Il popolo del grano scende in piazza con una grande mobilitazione da Nord a Sud del Paese che vedrà migliaia di agricoltori della Coldiretti manifestare per denunciare le manovre di veri e propri trafficanti che utilizzano le importazioni di prodotto straniero per far crollare i prezzi di quello italiano, scesi ormai drammaticamente sotto i costi di produzione. Speculazioni che rischiano di far drasticamente diminuire le capacità produttive del Paese in un settore strategico per l’approvvigionamento alimentare, con pesanti conseguenze dal punto di vista economico e ambientale.
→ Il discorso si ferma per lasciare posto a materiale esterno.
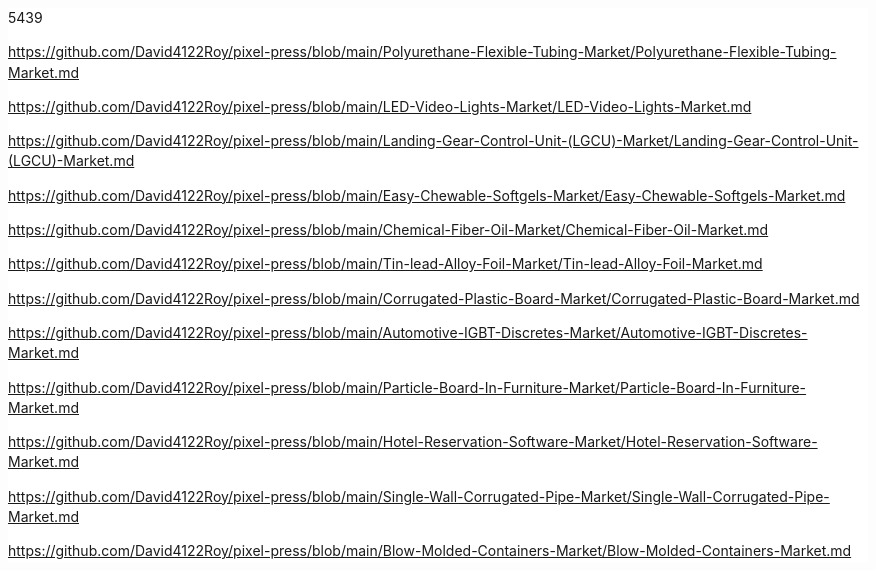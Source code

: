 5439</p><p><a href="https://github.com/David4122Roy/pixel-press/blob/main/Polyurethane-Flexible-Tubing-Market/Polyurethane-Flexible-Tubing-Market.md">https://github.com/David4122Roy/pixel-press/blob/main/Polyurethane-Flexible-Tubing-Market/Polyurethane-Flexible-Tubing-Market.md</a></p><p><a href="https://github.com/David4122Roy/pixel-press/blob/main/LED-Video-Lights-Market/LED-Video-Lights-Market.md">https://github.com/David4122Roy/pixel-press/blob/main/LED-Video-Lights-Market/LED-Video-Lights-Market.md</a></p><p><a href="https://github.com/David4122Roy/pixel-press/blob/main/Landing-Gear-Control-Unit-(LGCU)-Market/Landing-Gear-Control-Unit-(LGCU)-Market.md">https://github.com/David4122Roy/pixel-press/blob/main/Landing-Gear-Control-Unit-(LGCU)-Market/Landing-Gear-Control-Unit-(LGCU)-Market.md</a></p><p><a href="https://github.com/David4122Roy/pixel-press/blob/main/Easy-Chewable-Softgels-Market/Easy-Chewable-Softgels-Market.md">https://github.com/David4122Roy/pixel-press/blob/main/Easy-Chewable-Softgels-Market/Easy-Chewable-Softgels-Market.md</a></p><p><a href="https://github.com/David4122Roy/pixel-press/blob/main/Chemical-Fiber-Oil-Market/Chemical-Fiber-Oil-Market.md">https://github.com/David4122Roy/pixel-press/blob/main/Chemical-Fiber-Oil-Market/Chemical-Fiber-Oil-Market.md</a></p><p><a href="https://github.com/David4122Roy/pixel-press/blob/main/Tin-lead-Alloy-Foil-Market/Tin-lead-Alloy-Foil-Market.md">https://github.com/David4122Roy/pixel-press/blob/main/Tin-lead-Alloy-Foil-Market/Tin-lead-Alloy-Foil-Market.md</a></p><p><a href="https://github.com/David4122Roy/pixel-press/blob/main/Corrugated-Plastic-Board-Market/Corrugated-Plastic-Board-Market.md">https://github.com/David4122Roy/pixel-press/blob/main/Corrugated-Plastic-Board-Market/Corrugated-Plastic-Board-Market.md</a></p><p><a href="https://github.com/David4122Roy/pixel-press/blob/main/Automotive-IGBT-Discretes-Market/Automotive-IGBT-Discretes-Market.md">https://github.com/David4122Roy/pixel-press/blob/main/Automotive-IGBT-Discretes-Market/Automotive-IGBT-Discretes-Market.md</a></p><p><a href="https://github.com/David4122Roy/pixel-press/blob/main/Particle-Board-In-Furniture-Market/Particle-Board-In-Furniture-Market.md">https://github.com/David4122Roy/pixel-press/blob/main/Particle-Board-In-Furniture-Market/Particle-Board-In-Furniture-Market.md</a></p><p><a href="https://github.com/David4122Roy/pixel-press/blob/main/Hotel-Reservation-Software-Market/Hotel-Reservation-Software-Market.md">https://github.com/David4122Roy/pixel-press/blob/main/Hotel-Reservation-Software-Market/Hotel-Reservation-Software-Market.md</a></p><p><a href="https://github.com/David4122Roy/pixel-press/blob/main/Single-Wall-Corrugated-Pipe-Market/Single-Wall-Corrugated-Pipe-Market.md">https://github.com/David4122Roy/pixel-press/blob/main/Single-Wall-Corrugated-Pipe-Market/Single-Wall-Corrugated-Pipe-Market.md</a></p><p><a href="https://github.com/David4122Roy/pixel-press/blob/main/Blow-Molded-Containers-Market/Blow-Molded-Containers-Market.md">https://github.com/David4122Roy/pixel-press/blob/main/Blow-Molded-Containers-Market/Blow-Molded-Containers-Market.md</a></p>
Venerdì 26 settembre, a partire dalle ore 9, gli agricoltori, provenienti da tutta Italia, invaderanno pacificamente con cartelli, bandiere e striscioni le città simbolo della cerealicoltura nazionale, da Bari, capoluogo del Granaio d’Italia, la Puglia, a Palermo, in Sicilia. Ma presidi sono previsti anche a Firenze, Cagliari e Rovigo.
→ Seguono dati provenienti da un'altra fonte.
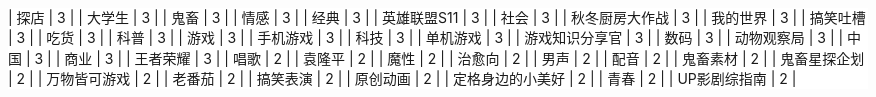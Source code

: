 | 探店 | 3 |
| 大学生 | 3 |
| 鬼畜 | 3 |
| 情感 | 3 |
| 经典 | 3 |
| 英雄联盟S11 | 3 |
| 社会 | 3 |
| 秋冬厨房大作战 | 3 |
| 我的世界 | 3 |
| 搞笑吐槽 | 3 |
| 吃货 | 3 |
| 科普 | 3 |
| 游戏 | 3 |
| 手机游戏 | 3 |
| 科技 | 3 |
| 单机游戏 | 3 |
| 游戏知识分享官 | 3 |
| 数码 | 3 |
| 动物观察局 | 3 |
| 中国 | 3 |
| 商业 | 3 |
| 王者荣耀 | 3 |
| 唱歌 | 2 |
| 袁隆平 | 2 |
| 魔性 | 2 |
| 治愈向 | 2 |
| 男声 | 2 |
| 配音 | 2 |
| 鬼畜素材 | 2 |
| 鬼畜星探企划 | 2 |
| 万物皆可游戏 | 2 |
| 老番茄 | 2 |
| 搞笑表演 | 2 |
| 原创动画 | 2 |
| 定格身边的小美好 | 2 |
| 青春 | 2 |
| UP影剧综指南 | 2 |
A Bari parteciperà anche una rappresentanza di Coldiretti Piacenza, guidata dal direttore Roberto Gallizioli. Oltre cento i produttori in rappresentanza dell’Emilia-Romagna guidati dal presidente regionale di Coldiretti, Luca Cotti e dal Direttore Marco Allaria Olivieri.
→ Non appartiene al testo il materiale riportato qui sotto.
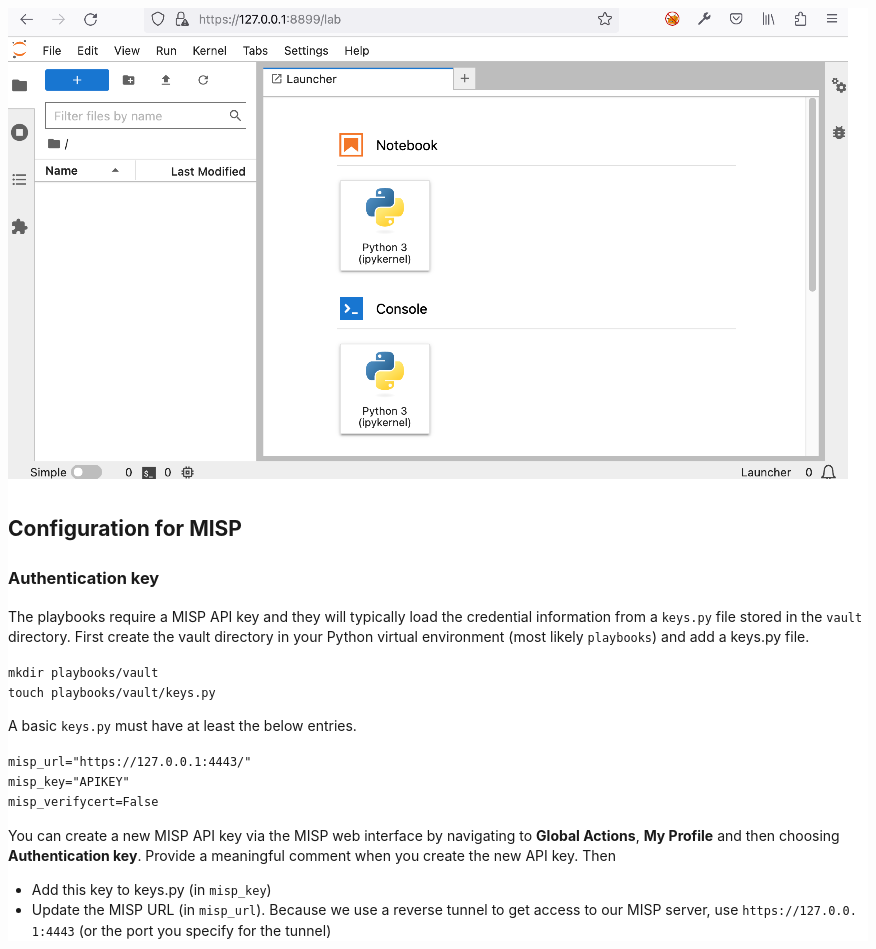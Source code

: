 ![assets/kali-vm-6.png](assets/kali-vm-6.png)

## Configuration for MISP 

### Authentication key

The playbooks require a MISP API key and they will typically load the credential information from a `keys.py` file stored in the `vault` directory. First create the vault directory in your Python virtual environment (most likely `playbooks`) and add a keys.py file.

```
mkdir playbooks/vault
touch playbooks/vault/keys.py
```

A basic `keys.py` must have at least the below entries.
```
misp_url="https://127.0.0.1:4443/"
misp_key="APIKEY"
misp_verifycert=False
```

You can create a new MISP API key via the MISP web interface by navigating to **Global Actions**, **My Profile** and then choosing **Authentication key**. Provide a meaningful comment when you create the new API key. Then 

- Add this key to keys.py (in `misp_key`)
- Update the MISP URL (in `misp_url`). Because we use a reverse tunnel to get access to our MISP server, use `https://127.0.0.1:4443` (or the port you specify for the tunnel)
“In questo importante momento di mobilitazione in difesa del grano – ha detto Cotti – l’Emilia-Romagna si unisce con convinzione: mantenere la coltivazione nazionale del grano non è solo una questione agricola, ma un pilastro del “Made in taly” alimentare. Bisogna garantire una remunerazione giusta agli agricoltori, che permetta loro non solo di coprire i costi crescenti, ma di continuare a essere protagonisti di filiere di qualità. È necessario ridistribuire il valore lungo tutta la filiera, attivare contratti stabili di filiera e tutelare la nostra sovranità alimentare, evitando che la produzione nazionale soccomba alla concorrenza sleale delle importazioni straniere».
A rischio è la sopravvivenza di oltre centotrentamila aziende agricole impegnate nella coltivazione in Italia, ma anche un patrimonio territoriale di 1,2 milioni di ettari minacciati dall’abbandono e dalla desertificazione.